Immunotherapy of cancer is often performed with altered "analog" peptide Ags optimized for HLA class I binding, resulting in enhanced immunogenicity, but the induced T cell responses require further evaluation. Recently, we demonstrated fine specificity differences and enhanced recognition of naturally presented Ag by T cells after vaccination with natural Melan-A/MART-1 peptide, as compared with analog peptide. In this study, we compared the TCR primary structures of 1489 HLA-A*0201/Melan-A(26-35)-specific CD8 T cells derived from both cohorts of patients. Although a strong preference for TRAV12-2 segment usage was present in nearly all patients, usage of particular TRAJ gene segments and CDR3alpha composition differed slightly after vaccination with natural vs analog peptide.
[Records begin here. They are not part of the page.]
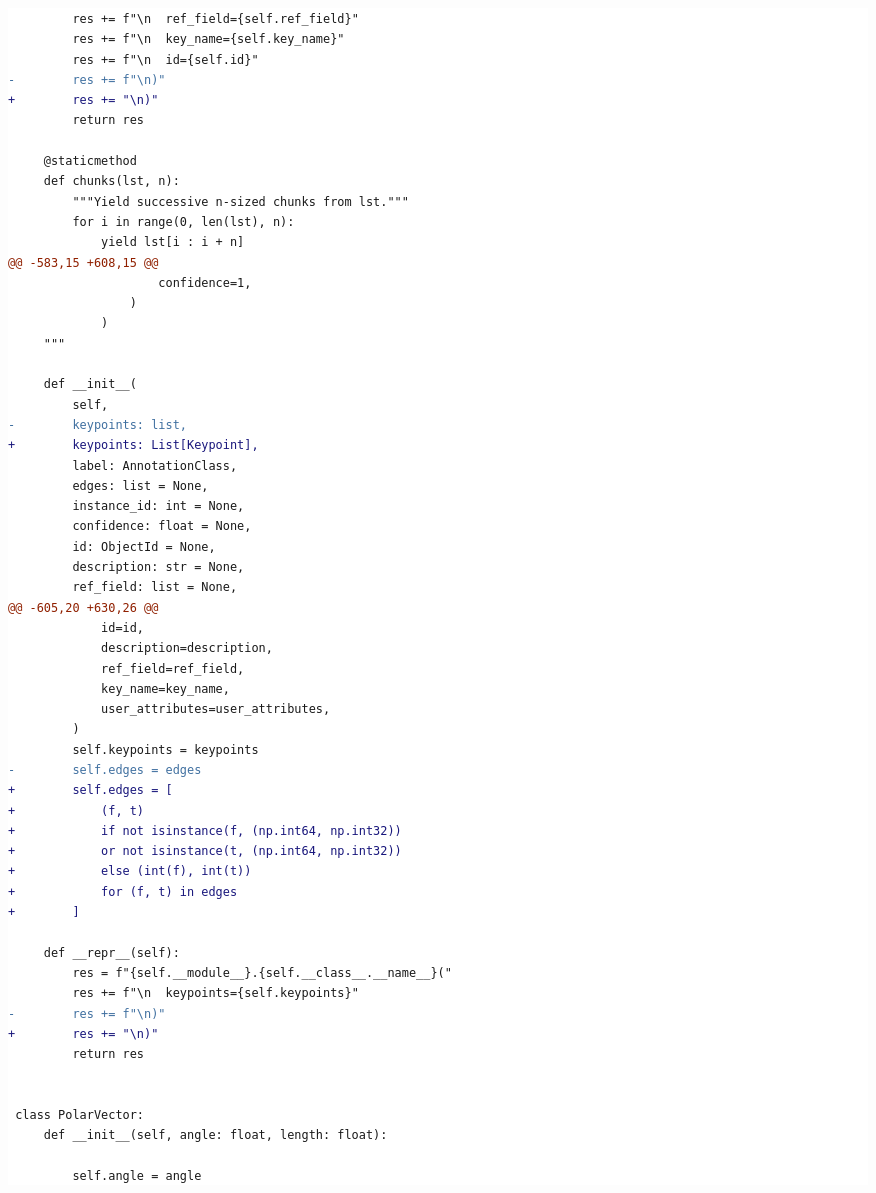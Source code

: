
 ```diff
         res += f"\n  ref_field={self.ref_field}"
         res += f"\n  key_name={self.key_name}"
         res += f"\n  id={self.id}"
-        res += f"\n)"
+        res += "\n)"
         return res
 
     @staticmethod
     def chunks(lst, n):
         """Yield successive n-sized chunks from lst."""
         for i in range(0, len(lst), n):
             yield lst[i : i + n]
@@ -583,15 +608,15 @@
                     confidence=1,
                 )
             )
     """
 
     def __init__(
         self,
-        keypoints: list,
+        keypoints: List[Keypoint],
         label: AnnotationClass,
         edges: list = None,
         instance_id: int = None,
         confidence: float = None,
         id: ObjectId = None,
         description: str = None,
         ref_field: list = None,
@@ -605,20 +630,26 @@
             id=id,
             description=description,
             ref_field=ref_field,
             key_name=key_name,
             user_attributes=user_attributes,
         )
         self.keypoints = keypoints
-        self.edges = edges
+        self.edges = [
+            (f, t)
+            if not isinstance(f, (np.int64, np.int32))
+            or not isinstance(t, (np.int64, np.int32))
+            else (int(f), int(t))
+            for (f, t) in edges
+        ]
 
     def __repr__(self):
         res = f"{self.__module__}.{self.__class__.__name__}("
         res += f"\n  keypoints={self.keypoints}"
-        res += f"\n)"
+        res += "\n)"
         return res
 
 
 class PolarVector:
     def __init__(self, angle: float, length: float):
 
         self.angle = angle
```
Moreover, TCR beta-chain repertoires were broader after natural than analog peptide vaccination. In all patients, we observed a marked conservation of the CDR3beta amino acid composition with recurrent sequences centered on a glycyl-leucyl/valyl/alanyl-glycyl motif. In contrast to viral-specific TCR repertoires, such "public" motifs were primarily expressed by nondominant T cell clonotypes, which contrasted with "private" CDR3beta signatures frequently found in T cell clonotypes that dominated repertoires of individual patients. Interestingly, no differences in functional avidity were observed between public and private T cell clonotypes. Collectively, our data indicate that T cell repertoires generated against natural or analog Melan-A peptide exhibited slightly distinct but otherwise overlapping and structurally conserved TCR features, suggesting that the differences in binding affinity/avidity of TCRs toward pMHC observed in the two cohorts of patients are caused by subtle structural TCR variations.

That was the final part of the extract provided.